Miscellaneous Questions:
-
“Models that are adversarially trained, or directly trained on the straightening loss, can produce much straighter trajectories. Would these models work better or worse for the classifier?”: Thank you for the insightful points about adversarial models. Straightness is task-dependent and not universally desirable. For example, a video prediction model must match the input video's curvature rather than minimize it as showed in Harrington et al.'s 'Exploring Perceptual Straightness in Learned Visual Representations' (ICLR 2023). We will add this discussion to the paper to highlight that our goal is not pure straightening but relative straightening (of natural vs. synthetic videos) which enables discriminating the two.
-
“Why include the CLS token?”: The CLS token summarizes the entire frame, while patch embeddings capture local details, enabling the model to identify both large-scale and fine-grained inconsistencies.
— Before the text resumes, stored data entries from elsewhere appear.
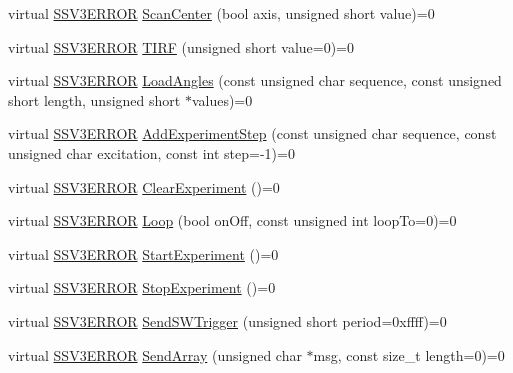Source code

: \begin{DoxyCompactItemize}
\item 
virtual \hyperlink{classSSV3_1_1Controller_a8ff24a92ec373aa1257dcfe2aa2e5406}{S\+S\+V3\+E\+R\+R\+OR} \hyperlink{classSSV3_1_1Controller_adc4a8e3358176f977dfb37e1cb5bce86}{Scan\+Center} (bool axis, unsigned short value)=0
\item 
virtual \hyperlink{classSSV3_1_1Controller_a8ff24a92ec373aa1257dcfe2aa2e5406}{S\+S\+V3\+E\+R\+R\+OR} \hyperlink{classSSV3_1_1Controller_a3536d65f5a029b2794c8ebb50554c1f7}{T\+I\+RF} (unsigned short value=0)=0
\item 
virtual \hyperlink{classSSV3_1_1Controller_a8ff24a92ec373aa1257dcfe2aa2e5406}{S\+S\+V3\+E\+R\+R\+OR} \hyperlink{classSSV3_1_1Controller_a0717132af0002b8a4d1b21e591de1ca1}{Load\+Angles} (const unsigned char sequence, const unsigned short length, unsigned short $\ast$values)=0
\item 
virtual \hyperlink{classSSV3_1_1Controller_a8ff24a92ec373aa1257dcfe2aa2e5406}{S\+S\+V3\+E\+R\+R\+OR} \hyperlink{classSSV3_1_1Controller_af85ec395eb6d84916bb855088e294e06}{Add\+Experiment\+Step} (const unsigned char sequence, const unsigned char excitation, const int step=-\/1)=0
\item 
virtual \hyperlink{classSSV3_1_1Controller_a8ff24a92ec373aa1257dcfe2aa2e5406}{S\+S\+V3\+E\+R\+R\+OR} \hyperlink{classSSV3_1_1Controller_aa64e9f3148bfde53ac0d7169e308a696}{Clear\+Experiment} ()=0
\item 
virtual \hyperlink{classSSV3_1_1Controller_a8ff24a92ec373aa1257dcfe2aa2e5406}{S\+S\+V3\+E\+R\+R\+OR} \hyperlink{classSSV3_1_1Controller_aaeab781100d4fab7f921d1fbc22ea8e1}{Loop} (bool on\+Off, const unsigned int loop\+To=0)=0
\item 
virtual \hyperlink{classSSV3_1_1Controller_a8ff24a92ec373aa1257dcfe2aa2e5406}{S\+S\+V3\+E\+R\+R\+OR} \hyperlink{classSSV3_1_1Controller_a502e4fbb762a16a860b89836b3c1b402}{Start\+Experiment} ()=0
\item 
virtual \hyperlink{classSSV3_1_1Controller_a8ff24a92ec373aa1257dcfe2aa2e5406}{S\+S\+V3\+E\+R\+R\+OR} \hyperlink{classSSV3_1_1Controller_a418c6f3bee822914f68a4e4a75470aa3}{Stop\+Experiment} ()=0
\item 
virtual \hyperlink{classSSV3_1_1Controller_a8ff24a92ec373aa1257dcfe2aa2e5406}{S\+S\+V3\+E\+R\+R\+OR} \hyperlink{classSSV3_1_1Controller_a9e0bb5a0a1b4ebbf29ffdb21dc81f1b2}{Send\+S\+W\+Trigger} (unsigned short period=0xffff)=0
\item 
virtual \hyperlink{classSSV3_1_1Controller_a8ff24a92ec373aa1257dcfe2aa2e5406}{S\+S\+V3\+E\+R\+R\+OR} \hyperlink{classSSV3_1_1Controller_a421c2b50d9fe3bc93f8ec7e900a9d79a}{Send\+Array} (unsigned char $\ast$msg, const size\+\_\+t length=0)=0

\end{DoxyCompactItemize}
We will clarify this in the text.
-
“In section 6, how was the “seven distance values” chosen? Why 7?”: We considered 24 frames with a sampling interval of 3 (8 final frames in total) from a fixed 2-second window, selected as the shared duration across all datasets and generators to avoid bias and missing data (see Section 4). This choice also optimizes detection accuracy and computational efficiency, as shown in our ablation studies (Supplementary Material). We will further justify this in the paper.
“I worry that pairwise distance and curvature is just a temporary “bias” of those video generative models rather than an intrinsic property.” Great questions. We have three pieces of evidence that suggest the geometric signal used by ReStraV is not just a temporary bias but, somewhat, robust to future models:
- Performance on a New SOTA Model Veo3 (Out-of-distribution): In response to your concern, we tested our method on videos from the new Veo3 model. This model is considered to not typically suffer from poor object persistence. A simple Linear Regression trained with the model and futures as in Section 5 when tested on 100 Veo3 and 100 natural videos achieve: ACC = 0.832 | F1 = 0.851 | AUROC = 0.869. We expect performance to improve with a larger training set including Veo3 videos.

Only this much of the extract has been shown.